Judge/King of Arborea
- Reign: 1211–1214 (1st time) 1217–1241 (2nd time)
- Predecessor: Hugh I (1st time) Barisone II Torchitorio IV (2nd time)
- Successor: Barisone II Torchitorio IV (1st time) Marianus II (2nd time)

Viscount of Bas
- Reign: 1211–1241
- Predecessor: Hugh I
- Successor: Simon de Palau (governor until 1241)
- Governor: See list Pere II of Cervera (1211-1220); Eldiarda de Tarroja (1220-1231); Simon de Palau (1231-1241); ;
- Died: 1241
- Spouse: Diana Visconti Sardinia
- Issue: Marianus II, King of Arborea

Names
- Peter De Serra Bas;
- House: Cervera (Serra Bas branch)
- Father: Hugh I, King of Arborea
- Mother: Preziosa of Cagliari

= Peter II of Arborea =

Judge of Arborea from 1221 to 1241

Peter II (died 1241) was the Judge of Arborea from 1221 to his death. He was also Peter IV, Viscount of Bas. He was "pious and submissive to the church" and his extensive "donations of privileges and judicial lands impoverished his state of glory."

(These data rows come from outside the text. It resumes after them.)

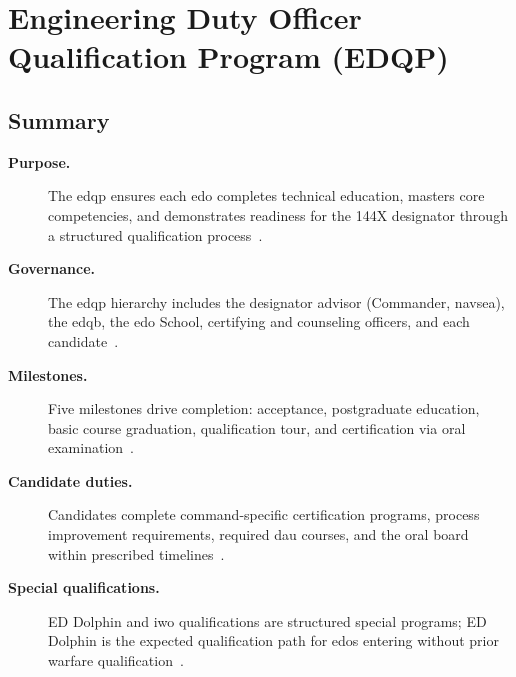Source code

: \documentclass[../main.tex]{subfiles}
\begin{document}
\section{Engineering Duty Officer Qualification Program (EDQP)}

\subsection{Summary}
\begin{description}
  \item[\textbf{Purpose.}] The \ac{edqp} ensures each \ac{edo} completes technical education, masters core
  competencies, and demonstrates readiness for the 144X designator through a structured qualification
  process~\autocite{edo-5-2-2-edqp-2025,MyNavyHR-EDQP-2026}.
  \item[\textbf{Governance.}] The \ac{edqp} hierarchy includes the designator advisor (Commander,
  \ac{navsea}), the \ac{edqb}, the \ac{edo} School, certifying and counseling officers, and each
  candidate~\autocite{edo-5-2-2-edqp-2025}.
  \item[\textbf{Milestones.}] Five milestones drive completion: acceptance, postgraduate education, basic
  course graduation, qualification tour, and certification via oral examination~\autocite{edo-5-2-2-edqp-2025,MyNavyHR-EDQP-2026}.
  \item[\textbf{Candidate duties.}] Candidates complete command-specific certification programs, process
  improvement requirements, required \ac{dau} courses, and the oral board within prescribed timelines~\autocite{edo-5-2-2-edqp-2025}.
  \item[\textbf{Special qualifications.}] ED Dolphin and \ac{iwo} qualifications are structured special
  programs; ED Dolphin is the expected qualification path for \acp{edo} entering without prior warfare
  qualification~\autocite{edo-5-2-2-edqp-2025,MILPERSMAN-1301-220-EDO-Assignment}.
\end{description}
\end{document}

Peter's father, Hugh I, of the Bas family, died in 1211 while Peter was still a child. By treaty, Hugh had shared the throne with Peter I from 1195 and Peter was still living when Hugh died. In 1214, Peter I died, as did William I of Cagliari, his supporter. Peter's successor, Torchitorio IV, laid claim to Peter I's title to Arborea and married William's heiress, Benedetta.

In 1221, Peter began ruling alone. In 1228, he allied with the Visconti of Gallura, then allied with Pisa. He was consequently attacked by William II of Cagliari and Marianus II of Torres. They desired to maintain a condominium in Arborea, but internal fighting allowed Peter to solidify his authority with little opposition.

In 1231, Eldiarda, Peter's regent in Bas (Spain), tried to pass the viscounty to her son Simon I of Palau, who married Güeraua d'Anglesola. In 1241, Peter and James I of Aragon finally recognised this new viscount. Peter died that year.

In 1222, he married Diana Visconti, sister of Lambert of Gallura, at the insistence of Ubaldo. Later, he remarried to a woman named Sardinia. By her, he was the father of Marianus II.

==Sources==
- Nowé, Laura Sannia. Dai "lumi" dalla patria Italiana: Cultura letteraria sarda. Mucchi Editore: Modena, 1996.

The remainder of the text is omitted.